The 21st Century Indian City
March 23-25, 2011
The 21st century will be an Asian century. But it will also be an urban century with much of this urbanization taking place in Asian cities, especially in India and China. Such urbanization carries with it tremendous potential for economic prosperity, the consolidation of middle-class aspirational lifestyles, growth of civil society and experiments with local democracy. But such urbanization also presents significant challenges including the degradation of urban poverty and inequality, the inadequacy of infrastructure, and the ecological impact of stifling pollution and increasing carbon footprints. India’s rapid urban growth thus presents a call to scholars, policy-makers, planners, and civil society activists to engage with these various potentialities and challenges. This conference series recognizes the urgency of these issues and takes up the challenge.
The goal of the first conference in this series, Developing an Agenda for Urbanization, was to develope an agenda for research and policy such that the Indian city and its transformations can be better understood and better managed, and to introduce a new repertoire of analytic concepts, research methodologies and policy prescriptions attentive to the Indian urban condition.
For a list of participants and papers presented please see the conference websiteReport from the first conference
The 2nd FDRI/Berkeley Seminar on Indian Democracy
Without mechanisms in place to ensure safety, justice and certainty, a democracy cannot survive. India has had an independent judiciary for decades, but how effectively does it function and is able to truly deliver impartial justice to its citizens? How do other state actors like the police and army function to uphold the law? What recourse is available when these instruments of the state themselves break the law? Civil society, like citizens groups and even the private sector, are often involved in promoting justice and just practices. How does civil society work with the average citizen when he or she does not feel that justice has been served? What alternate forms of dispute resolution mechanisms are available? What lessons can we learn from successful examples of effective and democratic legal environments? Luminaries from government, the judiciary, civil society, the media, academia, and the corporate world will be invited to address these and other vital questions through a series of panel presentations, breakout sessions, and keynote lectures.

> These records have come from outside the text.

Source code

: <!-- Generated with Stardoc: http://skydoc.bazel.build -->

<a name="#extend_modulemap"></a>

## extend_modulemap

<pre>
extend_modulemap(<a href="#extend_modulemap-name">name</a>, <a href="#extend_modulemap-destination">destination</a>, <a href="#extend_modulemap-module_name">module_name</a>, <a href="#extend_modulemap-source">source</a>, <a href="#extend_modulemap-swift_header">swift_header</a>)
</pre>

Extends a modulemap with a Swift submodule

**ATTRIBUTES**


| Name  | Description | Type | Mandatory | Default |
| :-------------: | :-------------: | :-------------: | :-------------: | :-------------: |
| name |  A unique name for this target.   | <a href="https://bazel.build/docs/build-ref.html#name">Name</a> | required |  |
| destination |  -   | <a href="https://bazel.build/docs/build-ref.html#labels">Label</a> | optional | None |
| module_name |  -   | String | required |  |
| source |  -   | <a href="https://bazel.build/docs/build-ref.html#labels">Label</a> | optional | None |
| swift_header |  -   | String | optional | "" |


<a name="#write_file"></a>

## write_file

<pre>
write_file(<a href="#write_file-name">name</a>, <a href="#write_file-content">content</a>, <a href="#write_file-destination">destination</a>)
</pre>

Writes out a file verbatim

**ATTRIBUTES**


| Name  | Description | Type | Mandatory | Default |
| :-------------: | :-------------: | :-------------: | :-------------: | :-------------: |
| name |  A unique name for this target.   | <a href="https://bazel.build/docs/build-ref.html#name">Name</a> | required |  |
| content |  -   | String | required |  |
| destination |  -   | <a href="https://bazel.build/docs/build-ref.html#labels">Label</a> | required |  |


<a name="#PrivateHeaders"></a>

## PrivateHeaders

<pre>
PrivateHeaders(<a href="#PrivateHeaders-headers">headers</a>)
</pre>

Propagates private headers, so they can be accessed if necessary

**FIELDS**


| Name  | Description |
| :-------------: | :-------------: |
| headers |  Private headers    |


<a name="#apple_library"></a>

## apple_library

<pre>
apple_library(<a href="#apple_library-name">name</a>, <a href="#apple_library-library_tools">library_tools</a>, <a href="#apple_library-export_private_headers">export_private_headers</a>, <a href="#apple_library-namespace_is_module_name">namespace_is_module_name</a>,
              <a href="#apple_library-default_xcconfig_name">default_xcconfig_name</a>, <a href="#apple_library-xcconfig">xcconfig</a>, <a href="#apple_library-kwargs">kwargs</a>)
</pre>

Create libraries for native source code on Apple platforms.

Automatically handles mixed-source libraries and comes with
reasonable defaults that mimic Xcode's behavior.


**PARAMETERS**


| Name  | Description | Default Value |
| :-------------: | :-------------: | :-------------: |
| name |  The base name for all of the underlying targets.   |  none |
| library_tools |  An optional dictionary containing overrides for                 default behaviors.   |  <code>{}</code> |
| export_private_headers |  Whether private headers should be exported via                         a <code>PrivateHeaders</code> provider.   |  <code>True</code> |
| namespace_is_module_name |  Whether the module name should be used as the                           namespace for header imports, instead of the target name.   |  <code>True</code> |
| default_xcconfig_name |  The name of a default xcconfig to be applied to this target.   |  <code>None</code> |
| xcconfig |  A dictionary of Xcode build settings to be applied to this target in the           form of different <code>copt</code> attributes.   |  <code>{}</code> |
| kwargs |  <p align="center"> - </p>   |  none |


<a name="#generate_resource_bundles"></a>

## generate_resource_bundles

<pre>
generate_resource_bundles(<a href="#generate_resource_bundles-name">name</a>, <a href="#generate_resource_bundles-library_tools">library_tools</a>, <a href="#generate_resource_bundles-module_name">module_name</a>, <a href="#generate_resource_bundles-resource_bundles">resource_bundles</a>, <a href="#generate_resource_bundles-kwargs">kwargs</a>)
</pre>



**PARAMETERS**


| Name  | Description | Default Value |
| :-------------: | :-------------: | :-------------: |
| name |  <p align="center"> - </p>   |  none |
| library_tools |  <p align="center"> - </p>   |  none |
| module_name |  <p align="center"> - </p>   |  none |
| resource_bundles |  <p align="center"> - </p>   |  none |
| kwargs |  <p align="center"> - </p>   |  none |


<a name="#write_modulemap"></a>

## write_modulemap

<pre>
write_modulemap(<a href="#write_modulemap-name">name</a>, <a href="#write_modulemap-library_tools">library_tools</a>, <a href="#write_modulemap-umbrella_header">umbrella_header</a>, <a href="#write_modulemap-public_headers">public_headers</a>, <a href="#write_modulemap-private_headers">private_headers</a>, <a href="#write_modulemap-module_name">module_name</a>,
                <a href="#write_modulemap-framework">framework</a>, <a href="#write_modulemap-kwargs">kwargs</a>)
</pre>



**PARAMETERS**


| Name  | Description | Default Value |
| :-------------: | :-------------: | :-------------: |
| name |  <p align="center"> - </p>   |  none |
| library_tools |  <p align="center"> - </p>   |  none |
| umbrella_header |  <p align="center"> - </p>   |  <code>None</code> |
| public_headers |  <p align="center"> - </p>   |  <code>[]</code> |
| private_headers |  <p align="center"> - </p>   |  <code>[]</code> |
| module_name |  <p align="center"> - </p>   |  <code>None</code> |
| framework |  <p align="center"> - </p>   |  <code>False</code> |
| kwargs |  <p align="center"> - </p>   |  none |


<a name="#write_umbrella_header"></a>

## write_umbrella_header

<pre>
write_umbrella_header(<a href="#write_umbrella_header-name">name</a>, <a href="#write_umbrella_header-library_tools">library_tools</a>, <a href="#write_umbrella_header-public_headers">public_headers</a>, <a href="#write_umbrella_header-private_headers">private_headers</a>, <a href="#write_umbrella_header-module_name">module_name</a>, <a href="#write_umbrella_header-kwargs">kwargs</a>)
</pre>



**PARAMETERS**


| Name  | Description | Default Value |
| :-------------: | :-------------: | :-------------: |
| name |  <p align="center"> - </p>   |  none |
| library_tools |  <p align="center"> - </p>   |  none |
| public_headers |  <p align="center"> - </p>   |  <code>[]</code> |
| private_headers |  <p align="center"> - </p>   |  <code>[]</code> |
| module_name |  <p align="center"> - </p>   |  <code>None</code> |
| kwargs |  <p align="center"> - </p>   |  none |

For a list of participants and papers presented please see the conference website
|The 1st FDRI/Berkeley Seminar on Indian Democracy|
Governance & Empowerment
A conference on the role of local governance & civil societies in Indian democracy
May 24-25, 2007
The first in a series of annual seminars on Indian democracy was held at Berkeley on May 24-25, 2007 and attended by a host of Indian dignitaries, including Union ministers, Mani Shankar Aiyar, Jaipal Reddy, former Chief Minister of MP Digvijay Singh, Kerala finance minister Thomas Isaac, Infosys CEO Kris Gopalakrishnan, well-known media personalities Chandan Mitra and Kalpana Sharma, NGO activists Arvind Kejriwal, Ramesh Ramanathan and Jayaprakash Narayan, constitutional lawyer Rajiv Dhavan, as well as prominent Berkeley academics. In addition to noting the sheer magnitude of what India had managed to achieve and sustain regarding development of democratic institutions, local governance and empowerment, the conference highlighted the obstacles that stood in the way of achieving higher levels of accountability, lower levels of corruption and more effective governance, as well as broader challenges facing Indian democracy. In particular, the role of Center-state relations and fiscal constraints on devolution, as well as the strains brought about by increasing inequality, were noted by participants.